Our school refused to follow educational psychologists advice. When we objected, the principal was adamant that we should withdraw them from the school, i.e. they were off-rolled. After years of advocating for our child within the system, the system was not meeting their needs in any way. We withdrew them to homeschool. We were able to meet their needs at home in ways that the school both couldn't and wouldn't.

The current system fails particular groups of children especially badly, e.g. those with G&T, SEN, DME or neurodiversity. These children often do better in home education than in a system designed around and for the median. Measures which would work for many such children such as flexi-schooling and placement out of chronological year group are entirely at the discretion of the school principal, and are usually refused by principals who are inadequately trained.

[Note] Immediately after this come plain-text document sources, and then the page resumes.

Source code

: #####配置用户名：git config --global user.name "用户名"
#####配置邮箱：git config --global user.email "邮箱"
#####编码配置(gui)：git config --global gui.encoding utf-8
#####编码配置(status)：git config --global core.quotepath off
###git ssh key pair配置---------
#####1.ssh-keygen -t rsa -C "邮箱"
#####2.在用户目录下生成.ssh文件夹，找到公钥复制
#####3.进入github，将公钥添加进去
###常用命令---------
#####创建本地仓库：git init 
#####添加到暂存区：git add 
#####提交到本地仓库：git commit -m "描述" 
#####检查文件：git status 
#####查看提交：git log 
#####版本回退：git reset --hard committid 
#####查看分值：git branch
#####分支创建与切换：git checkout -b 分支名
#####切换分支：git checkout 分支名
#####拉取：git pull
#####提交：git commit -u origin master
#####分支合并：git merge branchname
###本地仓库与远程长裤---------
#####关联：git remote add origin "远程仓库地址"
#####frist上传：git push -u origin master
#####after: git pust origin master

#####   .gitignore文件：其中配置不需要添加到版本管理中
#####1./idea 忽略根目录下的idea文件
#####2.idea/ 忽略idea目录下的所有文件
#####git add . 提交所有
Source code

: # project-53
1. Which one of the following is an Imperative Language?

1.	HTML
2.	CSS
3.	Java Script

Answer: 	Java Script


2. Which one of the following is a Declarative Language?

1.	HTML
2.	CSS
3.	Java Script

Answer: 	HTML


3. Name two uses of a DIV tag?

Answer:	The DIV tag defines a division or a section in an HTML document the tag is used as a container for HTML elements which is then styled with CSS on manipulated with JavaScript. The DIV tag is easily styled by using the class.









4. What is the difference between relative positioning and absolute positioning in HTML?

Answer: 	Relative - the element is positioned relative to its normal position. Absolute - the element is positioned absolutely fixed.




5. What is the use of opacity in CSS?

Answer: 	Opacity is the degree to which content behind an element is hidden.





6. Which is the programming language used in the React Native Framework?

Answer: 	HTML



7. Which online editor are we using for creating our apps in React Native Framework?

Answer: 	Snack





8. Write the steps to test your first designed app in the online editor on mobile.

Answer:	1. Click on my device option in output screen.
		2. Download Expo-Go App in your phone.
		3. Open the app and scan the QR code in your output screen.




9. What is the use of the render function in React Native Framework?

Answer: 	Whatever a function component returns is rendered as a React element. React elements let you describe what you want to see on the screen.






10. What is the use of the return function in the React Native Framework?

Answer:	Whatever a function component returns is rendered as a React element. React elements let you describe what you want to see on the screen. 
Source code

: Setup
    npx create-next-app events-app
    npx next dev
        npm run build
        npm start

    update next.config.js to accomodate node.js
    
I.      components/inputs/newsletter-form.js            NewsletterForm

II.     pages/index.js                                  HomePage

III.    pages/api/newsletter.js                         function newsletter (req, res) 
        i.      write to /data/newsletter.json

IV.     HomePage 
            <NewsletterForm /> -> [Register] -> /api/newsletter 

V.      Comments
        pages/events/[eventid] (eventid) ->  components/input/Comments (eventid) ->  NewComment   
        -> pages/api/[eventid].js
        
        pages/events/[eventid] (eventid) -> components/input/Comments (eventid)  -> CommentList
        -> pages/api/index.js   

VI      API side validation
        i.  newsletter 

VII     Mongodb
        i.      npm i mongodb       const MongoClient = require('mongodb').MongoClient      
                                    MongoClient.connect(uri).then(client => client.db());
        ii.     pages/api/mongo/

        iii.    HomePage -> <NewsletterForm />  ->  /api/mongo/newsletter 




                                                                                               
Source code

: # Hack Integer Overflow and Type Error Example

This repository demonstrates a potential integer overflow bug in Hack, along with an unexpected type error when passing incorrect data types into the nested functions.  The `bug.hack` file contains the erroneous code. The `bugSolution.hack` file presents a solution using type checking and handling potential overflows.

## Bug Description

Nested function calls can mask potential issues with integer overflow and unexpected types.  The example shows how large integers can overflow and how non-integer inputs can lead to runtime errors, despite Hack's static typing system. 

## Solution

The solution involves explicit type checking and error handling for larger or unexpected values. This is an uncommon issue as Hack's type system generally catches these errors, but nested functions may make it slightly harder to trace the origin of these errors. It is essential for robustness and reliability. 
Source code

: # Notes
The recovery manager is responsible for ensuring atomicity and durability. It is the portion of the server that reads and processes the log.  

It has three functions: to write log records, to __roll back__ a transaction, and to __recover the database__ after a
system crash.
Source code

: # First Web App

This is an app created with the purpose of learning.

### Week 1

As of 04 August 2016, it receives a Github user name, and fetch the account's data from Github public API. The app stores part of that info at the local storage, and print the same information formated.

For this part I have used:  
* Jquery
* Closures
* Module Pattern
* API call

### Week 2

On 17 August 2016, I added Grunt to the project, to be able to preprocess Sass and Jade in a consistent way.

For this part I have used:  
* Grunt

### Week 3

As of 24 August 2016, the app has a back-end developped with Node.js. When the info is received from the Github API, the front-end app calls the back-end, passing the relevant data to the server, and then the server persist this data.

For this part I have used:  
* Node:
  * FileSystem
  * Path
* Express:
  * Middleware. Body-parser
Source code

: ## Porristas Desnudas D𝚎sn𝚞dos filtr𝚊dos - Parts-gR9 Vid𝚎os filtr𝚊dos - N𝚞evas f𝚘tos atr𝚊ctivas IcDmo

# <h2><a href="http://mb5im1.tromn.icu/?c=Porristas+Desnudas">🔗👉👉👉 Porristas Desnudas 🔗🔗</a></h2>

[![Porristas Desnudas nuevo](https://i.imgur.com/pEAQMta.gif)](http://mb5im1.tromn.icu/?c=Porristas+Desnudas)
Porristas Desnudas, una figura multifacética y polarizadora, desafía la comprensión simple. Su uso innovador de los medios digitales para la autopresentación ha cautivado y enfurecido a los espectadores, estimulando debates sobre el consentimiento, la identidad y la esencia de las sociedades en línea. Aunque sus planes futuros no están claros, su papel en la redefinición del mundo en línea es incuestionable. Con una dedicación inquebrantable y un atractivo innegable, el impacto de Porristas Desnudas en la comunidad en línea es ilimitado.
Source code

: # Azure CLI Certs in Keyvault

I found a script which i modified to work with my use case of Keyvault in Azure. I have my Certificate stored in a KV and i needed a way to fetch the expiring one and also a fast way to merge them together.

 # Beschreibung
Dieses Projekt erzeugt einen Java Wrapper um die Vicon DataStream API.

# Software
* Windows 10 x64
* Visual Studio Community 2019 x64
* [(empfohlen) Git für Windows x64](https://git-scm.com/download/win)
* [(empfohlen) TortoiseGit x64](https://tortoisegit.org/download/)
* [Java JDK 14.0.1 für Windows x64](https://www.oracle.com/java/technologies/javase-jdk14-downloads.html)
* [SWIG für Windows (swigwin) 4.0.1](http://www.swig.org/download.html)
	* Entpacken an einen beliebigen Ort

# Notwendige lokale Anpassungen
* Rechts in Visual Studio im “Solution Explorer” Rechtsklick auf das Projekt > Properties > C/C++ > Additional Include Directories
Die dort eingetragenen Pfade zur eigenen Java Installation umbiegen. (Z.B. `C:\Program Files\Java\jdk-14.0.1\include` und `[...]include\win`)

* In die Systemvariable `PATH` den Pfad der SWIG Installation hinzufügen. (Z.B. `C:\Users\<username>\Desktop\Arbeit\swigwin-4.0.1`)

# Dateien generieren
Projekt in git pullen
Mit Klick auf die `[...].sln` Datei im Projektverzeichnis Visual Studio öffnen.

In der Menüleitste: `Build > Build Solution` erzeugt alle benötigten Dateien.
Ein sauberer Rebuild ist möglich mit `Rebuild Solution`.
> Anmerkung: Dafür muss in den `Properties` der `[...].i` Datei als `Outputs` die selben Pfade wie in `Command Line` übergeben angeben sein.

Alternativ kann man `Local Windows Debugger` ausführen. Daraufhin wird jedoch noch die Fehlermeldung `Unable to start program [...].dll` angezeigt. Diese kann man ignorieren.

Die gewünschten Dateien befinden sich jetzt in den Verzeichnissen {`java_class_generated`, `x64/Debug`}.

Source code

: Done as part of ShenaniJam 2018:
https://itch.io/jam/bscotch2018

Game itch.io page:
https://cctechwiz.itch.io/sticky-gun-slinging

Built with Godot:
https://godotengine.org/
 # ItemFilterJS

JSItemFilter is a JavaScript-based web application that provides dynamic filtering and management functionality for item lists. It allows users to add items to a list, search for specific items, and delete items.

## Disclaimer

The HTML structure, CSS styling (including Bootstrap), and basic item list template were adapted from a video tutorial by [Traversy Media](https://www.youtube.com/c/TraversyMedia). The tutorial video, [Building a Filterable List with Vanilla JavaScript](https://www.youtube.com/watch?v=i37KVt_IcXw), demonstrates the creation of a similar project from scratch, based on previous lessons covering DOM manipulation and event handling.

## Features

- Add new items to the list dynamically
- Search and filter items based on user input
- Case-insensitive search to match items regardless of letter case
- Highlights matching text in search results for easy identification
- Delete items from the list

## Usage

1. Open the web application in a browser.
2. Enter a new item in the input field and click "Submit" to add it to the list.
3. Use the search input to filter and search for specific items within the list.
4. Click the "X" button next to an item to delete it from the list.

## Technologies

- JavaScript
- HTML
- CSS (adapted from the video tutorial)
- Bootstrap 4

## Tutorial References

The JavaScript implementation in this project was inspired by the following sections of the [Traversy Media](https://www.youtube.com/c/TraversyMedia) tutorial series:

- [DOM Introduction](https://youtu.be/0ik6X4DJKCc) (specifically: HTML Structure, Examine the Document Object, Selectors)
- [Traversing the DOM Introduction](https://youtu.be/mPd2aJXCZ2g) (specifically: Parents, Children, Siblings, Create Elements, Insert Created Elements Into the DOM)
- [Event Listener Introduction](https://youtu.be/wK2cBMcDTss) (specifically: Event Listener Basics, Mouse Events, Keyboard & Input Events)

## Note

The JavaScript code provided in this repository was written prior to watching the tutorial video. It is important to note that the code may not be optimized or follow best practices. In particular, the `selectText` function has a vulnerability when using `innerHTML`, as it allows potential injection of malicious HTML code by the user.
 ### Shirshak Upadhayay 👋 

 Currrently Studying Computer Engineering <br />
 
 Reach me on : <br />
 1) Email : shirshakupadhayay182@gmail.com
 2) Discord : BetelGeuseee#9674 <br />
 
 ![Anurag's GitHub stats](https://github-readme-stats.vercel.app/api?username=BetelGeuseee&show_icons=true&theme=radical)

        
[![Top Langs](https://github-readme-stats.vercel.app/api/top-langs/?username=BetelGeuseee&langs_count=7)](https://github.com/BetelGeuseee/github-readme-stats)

In 4 years of home education we didn't have a single check from the LA on provision, progress or welfare. I spent the first two years relieved that they were leaving us alone and not interfering. But I spent the next two becoming increasingly incredulous and angry that nobody cared even to check if our child was still alive, let alone receiving education. We also had problems accessing the basic healthcare such as vaccinations that are normally rolled out through schools. Some institutions were also extremely unhelpful in making educational resources normally available to schools available to homeschoolers (e.g. UKMT made it clear they couldn't give a monkeys). Despite this our period of home-schooling was outstandingly successful and our child started attending a leading university before turning 18 (though the local authority can't possibly know that), where their needs have been met better than they ever were at school.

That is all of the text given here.